In 1934, Whittaker’s student A.C. Aitken introduced generalized least squares with a known covariance matrix, presenting his results in the matrix notation we adopt today. In my view, this and his later 1945 paper are the first truly modern works on least squares, and both papers are well worth reading today. For example, Aitken gives an illuminating comparison between least squares estimation with exact constraints on the parameters and penalized least squares where a quadratic penalty partially imposes the constraint.

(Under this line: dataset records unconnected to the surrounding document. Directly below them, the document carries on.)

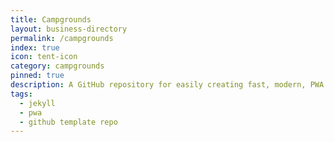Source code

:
 ```yaml
---
title: Campgrounds
layout: business-directory
permalink: /campgrounds
index: true
icon: tent-icon
category: campgrounds
pinned: true
description: A GitHub repository for easily creating fast, modern, PWA compatible websites
tags:
  - jekyll
  - pwa
  - github template repo
---
```

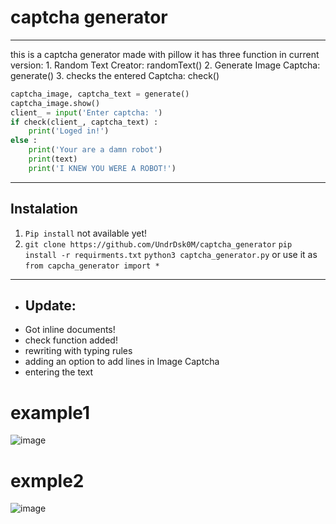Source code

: # captcha generator
<hr>
this is a captcha generator made with pillow
it has three function in current version:
    1. Random Text Creator: randomText()
    2. Generate Image Captcha: generate()
    3. checks the entered Captcha: check()


```python
captcha_image, captcha_text = generate()
captcha_image.show()
client_ = input('Enter captcha: ')
if check(client_, captcha_text) :
    print('Loged in!')
else :
    print('Your are a damn robot')
    print(text)
    print('I KNEW YOU WERE A ROBOT!')
```
<hr>

## Instalation
1. `Pip install` not available yet!
2. 
    `git clone https://github.com/UndrDsk0M/captcha_generator`
    `pip install -r requirments.txt`
    `python3 captcha_generator.py` or use it as `from capcha_generator import *`



<hr>

- ## Update:
+ Got inline documents!
+ check function added!
+ rewriting with typing rules
+ adding an option to add lines in Image Captcha 
+ entering the text



# example1
![image](https://github.com/user-attachments/assets/41f91e05-a488-4ee9-bffb-ed45c68efe97)

# exmple2
![image](https://github.com/user-attachments/assets/a482c014-ce86-4cb5-a756-cd2e0cb1b05a)
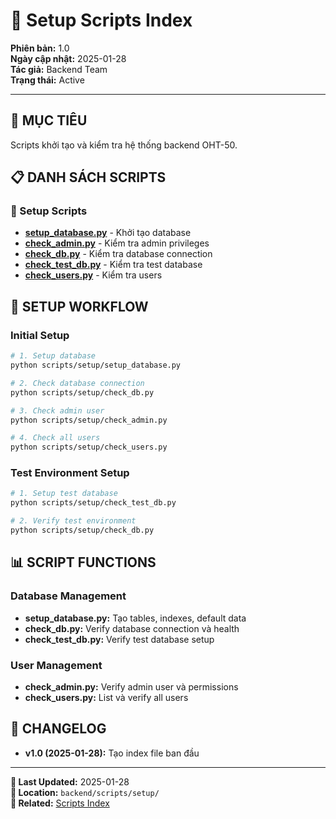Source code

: # 🔧 Setup Scripts Index

**Phiên bản:** 1.0  
**Ngày cập nhật:** 2025-01-28  
**Tác giả:** Backend Team  
**Trạng thái:** Active  

---

## 🎯 **MỤC TIÊU**
Scripts khởi tạo và kiểm tra hệ thống backend OHT-50.

## 📋 **DANH SÁCH SCRIPTS**

### **📖 Setup Scripts**
- **[setup_database.py](./setup_database.py)** - Khởi tạo database
- **[check_admin.py](./check_admin.py)** - Kiểm tra admin privileges
- **[check_db.py](./check_db.py)** - Kiểm tra database connection
- **[check_test_db.py](./check_test_db.py)** - Kiểm tra test database
- **[check_users.py](./check_users.py)** - Kiểm tra users

## 🚀 **SETUP WORKFLOW**

### **Initial Setup**
```bash
# 1. Setup database
python scripts/setup/setup_database.py

# 2. Check database connection
python scripts/setup/check_db.py

# 3. Check admin user
python scripts/setup/check_admin.py

# 4. Check all users
python scripts/setup/check_users.py
```

### **Test Environment Setup**
```bash
# 1. Setup test database
python scripts/setup/check_test_db.py

# 2. Verify test environment
python scripts/setup/check_db.py
```

## 📊 **SCRIPT FUNCTIONS**

### **Database Management**
- **setup_database.py:** Tạo tables, indexes, default data
- **check_db.py:** Verify database connection và health
- **check_test_db.py:** Verify test database setup

### **User Management**
- **check_admin.py:** Verify admin user và permissions
- **check_users.py:** List và verify all users

## 🔄 **CHANGELOG**
- **v1.0 (2025-01-28):** Tạo index file ban đầu

---

**📅 Last Updated:** 2025-01-28  
**📁 Location:** `backend/scripts/setup/`  
**🔗 Related:** [Scripts Index](../INDEX.md)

In the first century of the life of least squares, probabilistic assumptions, if any, were made on the errors. From some time in the 20th century, perhaps earlier, least-squares-like theory was developed with general random variables, leading to minimum mean-square error estimates of relevant quantities (interpolants, predictors, smoothers). Such theory might use normality, or just means, variances and covariances. This step had certainly been made by World War 2, when A. N. Kolmogorov and, independently, N. Wiener developed linear prediction theory for stationary time series. There were several wartime applications of this work. It is a
genuine extension of Gauss’s least squares, but of a slightly different nature. Of course numbers enter the picture eventually.

In the 1950s the theory of mixed-models was developed, spearheaded by the statistician and animal breeder C.R. Henderson. Generalized least squares for these models and the theory of best linear unbiased prediction (BLUPs) were advances with broad applicability. With hindsight, many things are found to be BLUPs.

Arguably the most important advance in least squares in the 20th century was the development of linear state-space models, the body of work associated with R.E. Kalman, R.S. Bucy and others, from around 1960. Application areas include engineering systems, satellite navigation, and Gauss’s topic, surveying, but these days using global positioning systems. The path from Gauss to Kalman is not a simple one, as the principal inspiration for Kalman’s work was the Wiener-Kolmogorov theory. However, his extension of least-squares to non-stationary time series was an important step, and, just as Gauss showed, it can be justified with or without normal theory.

The 1970s saw several important variants and extensions of OLS appear, including ridge (regularized) regression, non-negative least squares, robust regression and generalized linear models. The last two make use of iteratively (re-)weighted least squares, showing that maximum-likelihood estimation for some important classes of models can be achieved using a form of least squares.

Sample developments in least squares since the 1970s include partial least squares, used widely in chemometrics; the lasso, which is OLS with an L1 penalty; and the elastic net, OLS with both L2 and L1 penalties. I have probably omitted your favourite variant on least squares, but you can write and remind me. I wonder where least squares will go next?